I have an issue with installing the below R-packages and reference them in an R-script I have encapsulated in a U-SQL-script. I succeeded in running a simple R-script in a U-SQL-job that required no special packages. Now I am trying to create an R-script that references dplyr, tdyr and reshape2. Therefore I have downloaded these three packages manually as both .zip and .tar.gz-files and uploaded them to my ADL-account. Example:
../usqlext/samples/R/dplyr_0.7.7.zip
The U-SQL startes like this:
REFERENCE ASSEMBLY [ExtR]; //enable R extensions for the U-SQL Script
DEPLOY RESOURCE @"/usqlext/samples/R/dplyr_0.7.7.zip";
DEPLOY RESOURCE @"/usqlext/samples/R/reshape2_1.4.3.zip";
DEPLOY RESOURCE @"/usqlext/samples/R/tidyr_0.8.1.zip";
The R-script starts like this:
// declare the R script as a string variable and pass it as a parameter to the Reducer:
DECLARE @myRScript = @"
install.packages('dplyr_0.7.7.zip', repos = NULL) # installing package
unzip('dplyr_0.7.7.zip')
require(dplyr)
install.packages('tidyr_0.8.1.zip', repos = NULL) # installing package
unzip('tidyr_0.8.1.zip')
require(tidyr)
install.packages('reshape2_1.4.3.zip', repos = NULL) # installing package
unzip('reshape2_1.4.3.zip')
require(reshape2)
However I keep getting errors that indicate to me that the packages are still not successfully installed. Currently I get the following error message:
Unhandled exception from user code: "Error in function_list[[i]](value) : could not find function "group_by"
That error comes from the following piece of R-code:
longStandardized <- dataset %>%
group_by(InstallationId) %>%
mutate(stdConsumption = znorm(tmp)) %>%
select(InstallationId, Hournumber, stdConsumption)
Hope that someone can see what I am missing.
Thanks
Jon
The easy way to do it, its download the file on datalake in directory:
usqlext\assembly\R\MRS.9.1.0.zip
Them you unzip the file (on a machine without R installed) and execute R.exe on bin folder.
Now you can install all packages you want (with parameter dependencies = true)
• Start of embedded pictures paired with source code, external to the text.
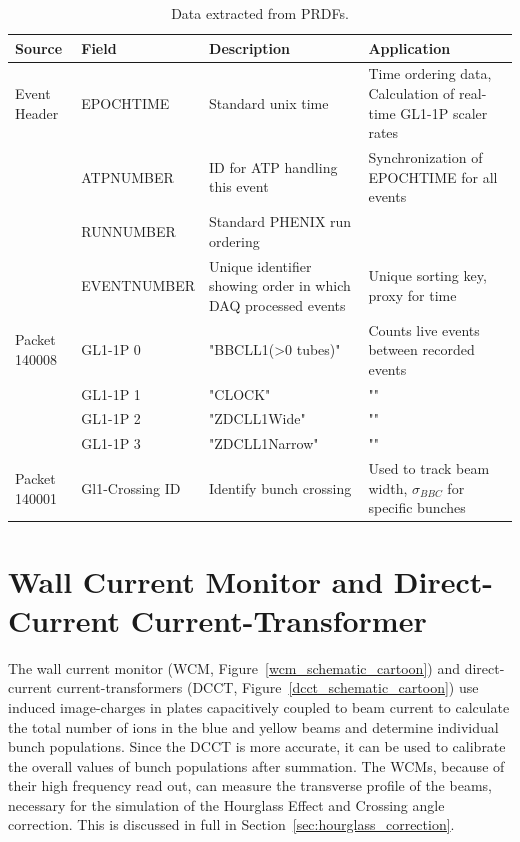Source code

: \begin{table}
\centering
\begin{tabular}{ l l p{6cm} p{8cm} }
\toprule
\textbf{Source} & \textbf{Field} & \textbf{Description} & \textbf{Application} \\
\midrule 
Event Header & EPOCHTIME & Standard unix time & Time ordering data, Calculation of real-time GL1-1P scaler rates \\
 & ATPNUMBER & ID for ATP handling this event & Synchronization of EPOCHTIME for all events \\
 & RUNNUMBER & Standard PHENIX run ordering & \\
 & EVENTNUMBER & Unique identifier showing order in which DAQ processed events & Unique sorting key, proxy for time \\
Packet 140008 & GL1-1P 0 & "BBCLL1(\textgreater0 tubes)" & Counts live events between recorded events \\
 & GL1-1P 1 & "CLOCK" & "" \\
 & GL1-1P 2 & "ZDCLL1Wide" & "" \\
 & GL1-1P 3 & "ZDCLL1Narrow" & "" \\
Packet 140001 & Gl1-Crossing ID & Identify bunch crossing  & Used to track beam width, $\sigma_{BBC}$  for specific bunches\\
\bottomrule
\end{tabular}
\caption{ Data extracted from PRDFs. }
\label{tab:prdf_data_summary}
\end{table}

\section{Wall Current Monitor and Direct-Current Current-Transformer}

The wall current monitor (WCM, Figure~\ref{wcm_schematic_cartoon}) and
direct-current current-transformers (DCCT, Figure~\ref{dcct_schematic_cartoon})
use induced image-charges in plates capacitively coupled to beam current to
calculate the total number of ions in the blue and yellow beams and determine
individual bunch populations. Since the DCCT is more accurate, it can be used to
calibrate the overall values of bunch populations after summation.  The WCMs,
because of their high frequency read out, can measure the transverse profile of
the beams, necessary for the simulation of the Hourglass Effect and Crossing
angle correction. This is discussed in full in
Section~\ref{sec:hourglass_correction}.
install.packages('yourpackage', dependencies = TRUE)
Zip the folder again and replace the file on datalake by this you created.
Execute RegisterAllAssemblies.USQL
again, and your package will be available for you!
library('yourpackage')
If get not find package error, you need this trick:
libpath = .libPaths()[1]
install.packages('yourpackage', lib = libpath)
The answer from "Jorge Ribeiro" works very well. But there are possibilities that, even after following the steps you may end up having an error as - .
Unhandled exception from user code: "Specified directory not found:
'D:\5827d493\bin\x64'". The details includes more information
including any inner exceptions and the stack trace where the exception
was raised.
In this scenario, following steps would resolve the issue. -
- Download only the
/usqlext/assembly/R/MRS.9.1.0.zip
from azure datalake to
local machine.
- extract all the files the zipped (MRS.9.1.0.zip) file onto same location and execute R.exe on bin folder.
Note: It does not matter if you download and unzip MRS.9.1.0.zip file onto machine with or without prior "R Installation". You can download & unzip on any machine.
- Install all packages you want (with parameter dependencies = true &
lib = libpath).
libpath = "Path of the library folder under extracted files (i.e
unzipped library folder name)
install.packages('yourpackage', dependencies = TRUE, lib = libpath)
- Select All the files
(control + A)
and Zip them in the same location/folder again.
Note : Always do select all and zip them back into same folder &
rename the zipped file (if needed as in name mentioned n RegsiterAll Assembly file).Otherwise, you'll always end up with error I mentioned above.
- Upload and Replace the file on datalake by the one you've just now created.
- Execute
RegisterAllAssemblies.USQL
and your libraries are available for use afterwards.